Salvage Public

 Left to right: Joseph Serrao, Noah Serrao, and Nāpali Souza. (Photo credit: Flux Magazine)

Left to right: Joseph Serrao, Noah Serrao, and Nāpali Souza. (Photo credit: Flux Magazine)

How long have you been doing this?

Me and my cofounders started in 2013, and initially used an auto mechanic’s shop in Kakaako for storage and production. We’ve been in Kaimuki since 2015, and opened our South Shore Market location in 2016. We transformed half of our Kaimuki space into a shop last Christmas.  

 

What is the story behind Salvage Public?

Me and my co-founders chose to use apparel as a vehicle to share our love of Hawaiian culture and Surf culture. We have come a long way from our first collection, and today Salvage Public demonstrates to the world that fashion from Hawaii can be so much more than just Aloha Shirts.  

 

Where do you see Salvage Public in a few years?

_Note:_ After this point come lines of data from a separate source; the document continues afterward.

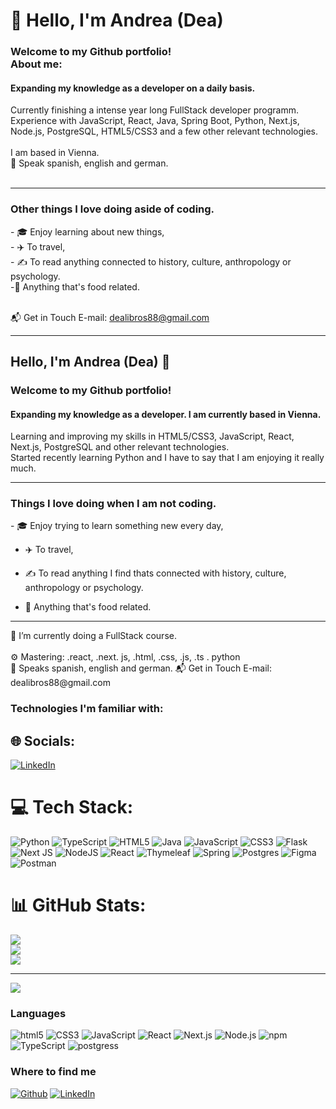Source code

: # 💫 Hello, I'm Andrea (Dea)
<H3>Welcome to my Github portfolio! <br>
About me:</H3>
<h4> Expanding my knowledge as a developer on a daily basis.</h4>
Currently finishing a intense year long FullStack developer programm.<br/>
Experience with JavaScript, React, Java, Spring Boot, Python, Next.js, Node.js, PostgreSQL, HTML5/CSS3 and a few other relevant technologies.<br>
<br>
I am based in Vienna.<br>
💬 Speak spanish, english and german.<br><br>
      
<hr/>

<H3> Other things I love doing aside of coding.</H3>
- 🎓 Enjoy learning about new things,<br>
- ✈️ To travel,<br>
- ✍️ To read anything connected to history, culture, anthropology or psychology.<br>
-🍉 Anything that's food related.<br><br>

📬 Get in Touch E-mail: dealibros88@gmail.com 

  
<hr/>
<h2>Hello, I'm Andrea (Dea) 👋 </h2>
<H3>Welcome to my Github portfolio! </H3> 
<h4>Expanding my knowledge as a developer. I am currently based in Vienna.</h4>
Learning and improving my skills in HTML5/CSS3, JavaScript, React, Next.js, PostgreSQL and other relevant technologies.
<br/>
Started recently learning Python and I have to say that I am enjoying it really much.
<hr/>
<H3>Things I love doing when I am not coding.</H3>
- 🎓 Enjoy trying to learn something new every day,<br/>

- :airplane: To travel, <br/>

- ✍️ To read anything I find thats connected with history, culture, anthropology or psychology. <br/>

- :watermelon: Anything that's food related. <br/>


    
          
            
    

          
    
    
  
<hr/>
🌱 I’m currently doing a FullStack course.<br/>
<br/>
⚙️ Mastering: .react, .next. js, .html, .css, .js, .ts . python
<br/>                                                     
💬 Speaks spanish, english and german.
📬 Get in Touch
E-mail: dealibros88@gmail.com
<br/>
<h3>Technologies I'm familiar with:</h3>

## 🌐 Socials:
[![LinkedIn](https://img.shields.io/badge/LinkedIn-%230077B5.svg?logo=linkedin&logoColor=white)](https://linkedin.com/in/https://www.linkedin.com/in/andrea-mikula/) 

# 💻 Tech Stack:
![Python](https://img.shields.io/badge/python-3670A0?style=for-the-badge&logo=python&logoColor=ffdd54) ![TypeScript](https://img.shields.io/badge/typescript-%23007ACC.svg?style=for-the-badge&logo=typescript&logoColor=white) ![HTML5](https://img.shields.io/badge/html5-%23E34F26.svg?style=for-the-badge&logo=html5&logoColor=white) ![Java](https://img.shields.io/badge/java-%23ED8B00.svg?style=for-the-badge&logo=java&logoColor=white) ![JavaScript](https://img.shields.io/badge/javascript-%23323330.svg?style=for-the-badge&logo=javascript&logoColor=%23F7DF1E) ![CSS3](https://img.shields.io/badge/css3-%231572B6.svg?style=for-the-badge&logo=css3&logoColor=white) ![Flask](https://img.shields.io/badge/flask-%23000.svg?style=for-the-badge&logo=flask&logoColor=white) ![Next JS](https://img.shields.io/badge/Next-black?style=for-the-badge&logo=next.js&logoColor=white) ![NodeJS](https://img.shields.io/badge/node.js-6DA55F?style=for-the-badge&logo=node.js&logoColor=white) ![React](https://img.shields.io/badge/react-%2320232a.svg?style=for-the-badge&logo=react&logoColor=%2361DAFB) ![Thymeleaf](https://img.shields.io/badge/Thymeleaf-%23005C0F.svg?style=for-the-badge&logo=Thymeleaf&logoColor=white) ![Spring](https://img.shields.io/badge/spring-%236DB33F.svg?style=for-the-badge&logo=spring&logoColor=white) ![Postgres](https://img.shields.io/badge/postgres-%23316192.svg?style=for-the-badge&logo=postgresql&logoColor=white) 	![Figma](https://img.shields.io/badge/figma-%23F24E1E.svg?style=for-the-badge&logo=figma&logoColor=white) ![Postman](https://img.shields.io/badge/Postman-FF6C37?style=for-the-badge&logo=postman&logoColor=white)
# 📊 GitHub Stats:
![](https://github-readme-stats.vercel.app/api?username=Dealibros&theme=default&hide_border=false&include_all_commits=true&count_private=true)<br/>
![](https://github-readme-streak-stats.herokuapp.com/?user=Dealibros&theme=default&hide_border=false)<br/>
![](https://github-readme-stats.vercel.app/api/top-langs/?username=Dealibros&theme=default&hide_border=false&include_all_commits=true&count_private=true&layout=compact)

---
[![](https://visitcount.itsvg.in/api?id=Dealibros&icon=0&color=8)](https://visitcount.itsvg.in)

<!-- Proudly created with GPRM ( https://gprm.itsvg.in ) -->


### Languages
<!-- 
![HTML](https://img.shields.io/badge/-HTML5-000?&logo=HTML5)
![CSS](https://img.shields.io/badge/-CSS3-000?&logo=CSS3)
![JavaScript](https://img.shields.io/badge/-JavaScript-000?&logo=JavaScript)
![TypeScript](https://img.shields.io/badge/-TypeScript-000?&logo=TypeScript)
![Node.js](https://img.shields.io/badge/-Node.js-000?&logo=node.js)
![React](https://img.shields.io/badge/-React-000?&logo=React)
![Next.js](https://img.shields.io/badge/-Next.js-000?&logo=Next.js)
![Node](https://img.shields.io/badge/-Node.js-000?&logo=Node.js)
![PostgreSQL](https://img.shields.io/badge/-PostgreSQL-000?&logo=PostgreSQL)
 -->
<p>
  <img alt="html5" src="https://img.shields.io/badge/-HTML5-E34F26?style=flat-square&logo=html5&logoColor=white" />
  <img alt="CSS3" src="https://img.shields.io/badge/-CSS3-234f05?style=flat-square&logo=css3&logoColor=white"/>
  <img alt="JavaScript" src="https://img.shields.io/badge/-JavaScript-orange?style=flat-square&logo=javascript&logoColor=white" />
  <img alt="React" src="https://img.shields.io/badge/-React-45b8d8?style=flat-square&logo=react&logoColor=white" />
  <img alt="Next.js" src="https://img.shields.io/badge/-Next.js-2b1d8?style=flat-square&logo=next.js&logoColor=white" />
  <img alt="Node.js" src="https://img.shields.io/badge/-Node.js-blueviolet?style=flat-square&logo=node.js&logoColor=white" />
  <img alt="npm" src="https://img.shields.io/badge/-NPM-CB3837?style=flat-square&logo=npm&logoColor=white" />
  <img alt="TypeScript" src="https://img.shields.io/badge/-TypeScript-007ACC?style=flat-square&logo=typescript&logoColor=white" />
  <img alt="postgress" src ="https://img.shields.io/badge/-Postgres-274431?style=flat-square&logo=postgresql&logoColor=white"/>
</p>
<h3>Where to find me</h3>
<p><a href="github.com/Dealibros" target="_blank"><img alt="Github" src="https://img.shields.io/badge/GitHub-%2312100E.svg?&style=for-the-badge&logo=Github&logoColor=white" /></a> <a href="https://www.linkedin.com/in/andrea-mikula/" target="_blank"><img alt="LinkedIn" src="https://img.shields.io/badge/linkedin-%230077B5.svg?&style=for-the-badge&logo=linkedin&logoColor=white" /></a> 
</p>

It would be great to have a flagship store in Honolulu. I’m not sure if this means building a storefront on Waialae Ave or Monsarrat, but because of our logo we know we want to stay close to Diamond Head. Another one of our goals is to outsource less and bring (and keep) more of our production in Hawai’i.

 

What do you love about Kaimuki?

I feel like Kaimuki functions as a healthy neighborhood should. The access to food, green spaces and walkability all make Kaimuki feel like a great place to call home.

 

Where do you see Kaimuki in 5 years?

I think certain public spaces could be better utilized. It would also be nice if there were more goods here to balance out all the service and restaurants. I think change and growth will be slow to come to this neighborhood. Encouraging more Japanese tourists or locals from different parts of Oahu to visit Kaimuki as a place to spend their weekend to shop and eat will take careful and creative planning.